SNN library benchmarks
Open Neuromorphic’s list of SNN frameworks currently counts 10 libraries, and those are only the most popular ones! As the sizes of spiking neural network models grow thanks to deep learning, optimization becomes more important for researchers and practitioners alike. Training SNNs is often slow, as the stateful networks are typically fed sequential inputs. Today’s most popular training method then is some form of backpropagation through time, whose time complexity scales with the number of time steps. We benchmark libraries that all take slightly different approaches on how to extend PyTorch for gradient-based optimization of SNNs. While we focus on the time it takes to pass data forward and backward through the network, there are obviously other, non-tangible qualities of frameworks (extensibility, quality of documentation, ease of install, support for neuromorphic hardware …) that we’re not going to try to capture here. In our benchmarks, we use a single fully-connected (linear) and a leaky integrate and fire (LIF) layer. The input data has batch size of 10, 500 time steps and n neurons.
The first figure shows results for a small 512 neuron network. Overall, SpikingJelly is the fastest when using the CuPy backend, at just 1.49ms for both forward and backward call. The libraries that use an implementation of EXODUS (Sinabs EXODUS / Rockpool EXODUS) or SLAYER (Lava DL) equally benefit from custom CUDA code and vectorization across the time dimension in both forward and backward passes. It is noteworthy that such custom implementations exist for specific neuron models (such as the LIF under test), but not for arbitrary neuron models. On top of that, custom CUDA/CuPy backend implementations need to be compiled and then it is up to the maintainer to test it on different systems. Networks that are implemented in SLAYER, EXODUS or SpikingJelly with a CuPy backend cannot be executed on a CPU (unless converted). In contrast, frameworks such as snnTorch, Norse, Sinabs or Rockpool are very flexible when it comes to defining custom neuron models, but that flexibility comes at a cost of slower computation. SpikingJelly also supports a conventional PyTorch GPU backend with which it’s possible to define neuron models more flexibly. Such implementations are also much easier to maintain, as relying on the extensive testing of PyTorch means that it will likely work on a given machine configuration.

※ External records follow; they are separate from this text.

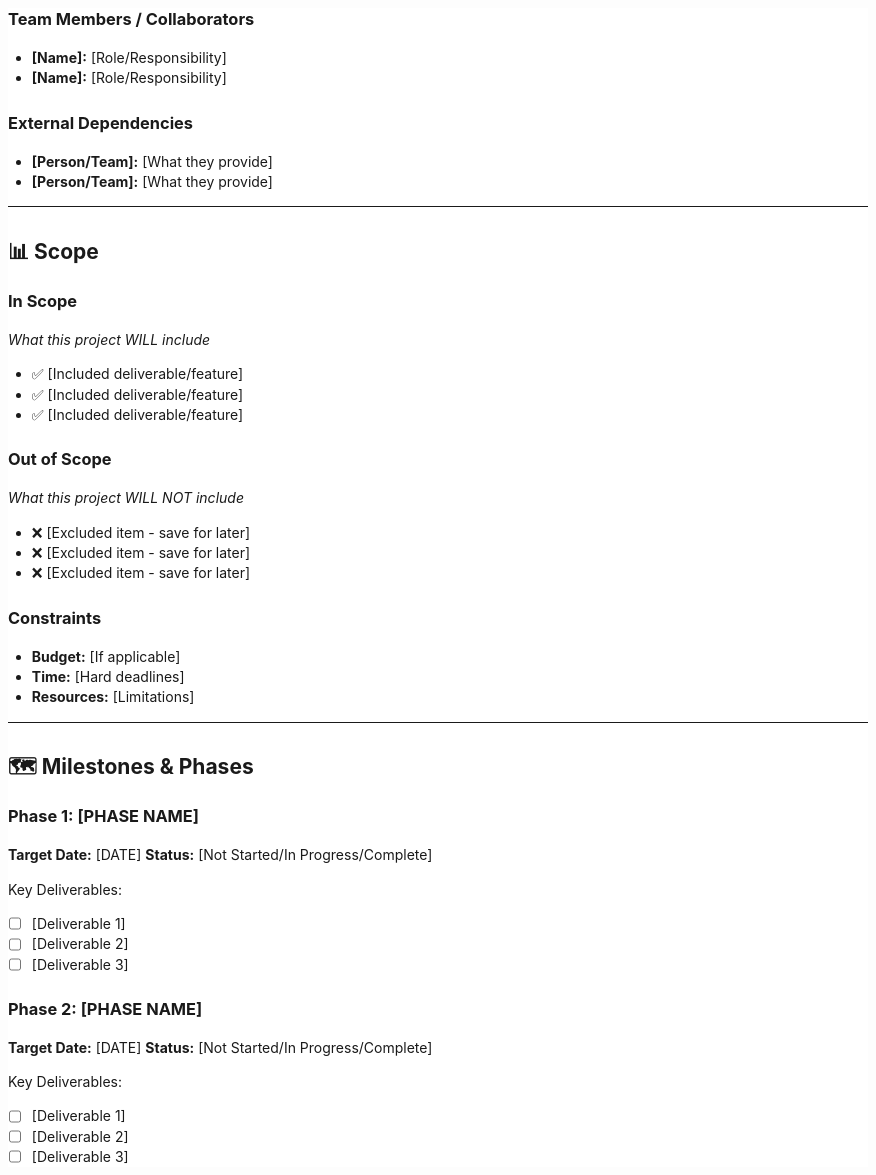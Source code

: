 ### Team Members / Collaborators
- **[Name]:** [Role/Responsibility]
- **[Name]:** [Role/Responsibility]

### External Dependencies
- **[Person/Team]:** [What they provide]
- **[Person/Team]:** [What they provide]

---

## 📊 Scope

### In Scope
*What this project WILL include*
- ✅ [Included deliverable/feature]
- ✅ [Included deliverable/feature]
- ✅ [Included deliverable/feature]

### Out of Scope
*What this project WILL NOT include*
- ❌ [Excluded item - save for later]
- ❌ [Excluded item - save for later]
- ❌ [Excluded item - save for later]

### Constraints
- **Budget:** [If applicable]
- **Time:** [Hard deadlines]
- **Resources:** [Limitations]

---

## 🗺️ Milestones & Phases

### Phase 1: [PHASE NAME]
**Target Date:** [DATE]
**Status:** [Not Started/In Progress/Complete]

Key Deliverables:
- [ ] [Deliverable 1]
- [ ] [Deliverable 2]
- [ ] [Deliverable 3]

### Phase 2: [PHASE NAME]
**Target Date:** [DATE]
**Status:** [Not Started/In Progress/Complete]

Key Deliverables:
- [ ] [Deliverable 1]
- [ ] [Deliverable 2]
- [ ] [Deliverable 3]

When scaling up the number of neurons, the difference between performances becomes more evident. We notice that snnTorch has issues scaling up the forward and backward pass. SpikingJelly keeps its blazing fast forward pass, followed by an implementation of SLAYER in Lava-DL. EXODUS implementations have the quickest backward pass. SpikingJelly with the CuPy backend is more than 10 times faster than libraries that rely on pure PyTorch acceleration.
The ideal library will often depend on a multitude of factors, such as accessible documentation, usability of the API or pre-trained models. Generally speaking, PyTorch offers good support when custom neuron models (that have additional states, recurrence) are to be explored. For larger networks, it will likely pay off to rely on CUDA-accelerated existing implementations or implement CuPy backends for new neuron models. We also tested
torch.compile, which is provided in PyTorch 2 and can significantly increase computation speed in ANNs, on Norse, snnTorch and Sinabs. Unfortunately, none of the frameworks tested supports that feature or benefits from a speed up in our test case at the time of writing. Another option to speed up computation of implementations relying on PyTorch backends is to use CUDA graph replay, although that has not been tested here as it is not included in any of the libraries’ tutorials. One last thing we want to highlight is about the accuracy of gradient computation. Whereas implementations based on SLAYER (Lava DL) drop certain terms in the backward calculation that can have an impact on training performance, EXODUS shows gradient calculations equivalent to those calculated by backpropagation through time (BPTT) up to numerical accuracy. That guarantees acceleration without any qualitative impact. The author currently doesn’t know if gradients calculated by SpikingJelly with the CuPy backend are equivalent to those calculated by PyTorch BPTT.
13/08/2023: Thanks to Sumit Bam Shrestha who fixed Lava’s out-of-memory issue by disactivating quantization. That makes it more similar to the other frameworks under test after the edit.
Code and comments
The code for this benchmark is available here. The order of dimensions in the input tensor and how it is fed to the respective models differs between libraries. Benchmarks are averaged across 100 runs on a NVIDIA RTX 2070 GPU with 8GB of memory. Standard deviations have been omitted because they are negligible. Some things that would be interesting to add:
- check that forward dynamics are roughly equal in each case
- given equivalent forward dynamics, check gradient correlations and magnitudes
- memory consumption of different libraries
- effect of CUDA graph replay
- benchmarking JAX implementations
- Gregor Lenz holds a PhD in neuromorphic engineering from Sorbonne University and has been training SNNs for a little while now!